§ **EXERCISE**
Everything in the listing below from the line containing "to Another Computer</span></span>" through the line containing "on a computer" must be repeated exactly; the remaining lines are not wanted.

DATASET RECORDS Start Marker

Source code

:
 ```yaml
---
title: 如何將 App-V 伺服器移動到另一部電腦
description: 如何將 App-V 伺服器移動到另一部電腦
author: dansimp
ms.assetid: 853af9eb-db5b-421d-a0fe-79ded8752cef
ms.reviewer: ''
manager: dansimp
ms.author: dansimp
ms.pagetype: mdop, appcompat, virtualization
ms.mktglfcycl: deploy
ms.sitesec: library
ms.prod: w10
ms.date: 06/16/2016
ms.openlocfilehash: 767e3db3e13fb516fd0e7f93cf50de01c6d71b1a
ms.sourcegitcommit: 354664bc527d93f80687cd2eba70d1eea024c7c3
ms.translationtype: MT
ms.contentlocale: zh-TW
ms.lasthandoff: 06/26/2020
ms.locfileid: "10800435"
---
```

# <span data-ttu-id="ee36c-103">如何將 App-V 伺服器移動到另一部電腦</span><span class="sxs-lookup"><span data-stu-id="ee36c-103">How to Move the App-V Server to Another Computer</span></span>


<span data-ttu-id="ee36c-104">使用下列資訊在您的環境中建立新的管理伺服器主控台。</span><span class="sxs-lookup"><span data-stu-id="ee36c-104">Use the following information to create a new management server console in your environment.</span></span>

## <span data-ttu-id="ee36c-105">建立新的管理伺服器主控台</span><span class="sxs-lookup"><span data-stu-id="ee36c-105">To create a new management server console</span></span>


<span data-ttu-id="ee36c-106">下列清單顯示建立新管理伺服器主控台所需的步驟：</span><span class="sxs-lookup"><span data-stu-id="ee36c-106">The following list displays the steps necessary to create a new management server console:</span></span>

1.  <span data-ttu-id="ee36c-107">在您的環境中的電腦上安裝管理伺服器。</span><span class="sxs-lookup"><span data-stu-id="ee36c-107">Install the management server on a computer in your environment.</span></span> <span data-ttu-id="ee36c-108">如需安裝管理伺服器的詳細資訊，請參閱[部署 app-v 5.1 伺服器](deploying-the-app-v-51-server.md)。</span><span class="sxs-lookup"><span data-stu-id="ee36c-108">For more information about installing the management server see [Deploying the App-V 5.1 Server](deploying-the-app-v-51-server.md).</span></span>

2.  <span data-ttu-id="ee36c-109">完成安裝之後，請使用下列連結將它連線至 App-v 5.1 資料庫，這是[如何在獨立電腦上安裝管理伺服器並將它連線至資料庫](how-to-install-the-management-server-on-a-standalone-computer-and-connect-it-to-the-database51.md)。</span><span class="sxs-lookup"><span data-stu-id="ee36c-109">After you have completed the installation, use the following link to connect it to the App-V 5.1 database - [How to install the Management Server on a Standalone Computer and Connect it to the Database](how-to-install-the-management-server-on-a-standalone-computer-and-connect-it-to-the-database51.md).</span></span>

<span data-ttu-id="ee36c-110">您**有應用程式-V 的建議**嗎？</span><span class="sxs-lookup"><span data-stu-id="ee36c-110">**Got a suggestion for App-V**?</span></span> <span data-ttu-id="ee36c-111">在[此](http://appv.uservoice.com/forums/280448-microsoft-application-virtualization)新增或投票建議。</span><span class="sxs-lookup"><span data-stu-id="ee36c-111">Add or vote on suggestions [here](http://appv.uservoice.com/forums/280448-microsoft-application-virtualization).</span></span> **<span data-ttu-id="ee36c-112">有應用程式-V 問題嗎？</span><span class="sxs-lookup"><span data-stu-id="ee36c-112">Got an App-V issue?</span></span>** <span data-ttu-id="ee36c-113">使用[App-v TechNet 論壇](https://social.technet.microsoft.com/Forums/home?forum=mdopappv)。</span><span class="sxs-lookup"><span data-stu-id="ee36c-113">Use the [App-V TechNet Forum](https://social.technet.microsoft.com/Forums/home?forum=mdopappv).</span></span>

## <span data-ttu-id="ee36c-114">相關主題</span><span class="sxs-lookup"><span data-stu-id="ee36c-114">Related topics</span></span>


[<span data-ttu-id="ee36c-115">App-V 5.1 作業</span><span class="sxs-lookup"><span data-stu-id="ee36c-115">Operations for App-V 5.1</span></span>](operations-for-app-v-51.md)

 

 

DATASET RECORDS End Marker

§ **SOLUTION TO THIS EXERCISE**
# <span data-ttu-id="ee36c-103">如何將 App-V 伺服器移動到另一部電腦</span><span class="sxs-lookup"><span data-stu-id="ee36c-103">How to Move the App-V Server to Another Computer</span></span>


<span data-ttu-id="ee36c-104">使用下列資訊在您的環境中建立新的管理伺服器主控台。</span><span class="sxs-lookup"><span data-stu-id="ee36c-104">Use the following information to create a new management server console in your environment.</span></span>

## <span data-ttu-id="ee36c-105">建立新的管理伺服器主控台</span><span class="sxs-lookup"><span data-stu-id="ee36c-105">To create a new management server console</span></span>


<span data-ttu-id="ee36c-106">下列清單顯示建立新管理伺服器主控台所需的步驟：</span><span class="sxs-lookup"><span data-stu-id="ee36c-106">The following list displays the steps necessary to create a new management server console:</span></span>

1.  <span data-ttu-id="ee36c-107">在您的環境中的電腦上安裝管理伺服器。</span><span class="sxs-lookup"><span data-stu-id="ee36c-107">Install the management server on a computer in your environment.</span></span> <span data-ttu-id="ee36c-108">如需安裝管理伺服器的詳細資訊，請參閱[部署 app-v 5.1 伺服器](deploying-the-app-v-51-server.md)。</span><span class="sxs-lookup"><span data-stu-id="ee36c-108">For more information about installing the management server see [Deploying the App-V 5.1 Server](deploying-the-app-v-51-server.md).</span></span>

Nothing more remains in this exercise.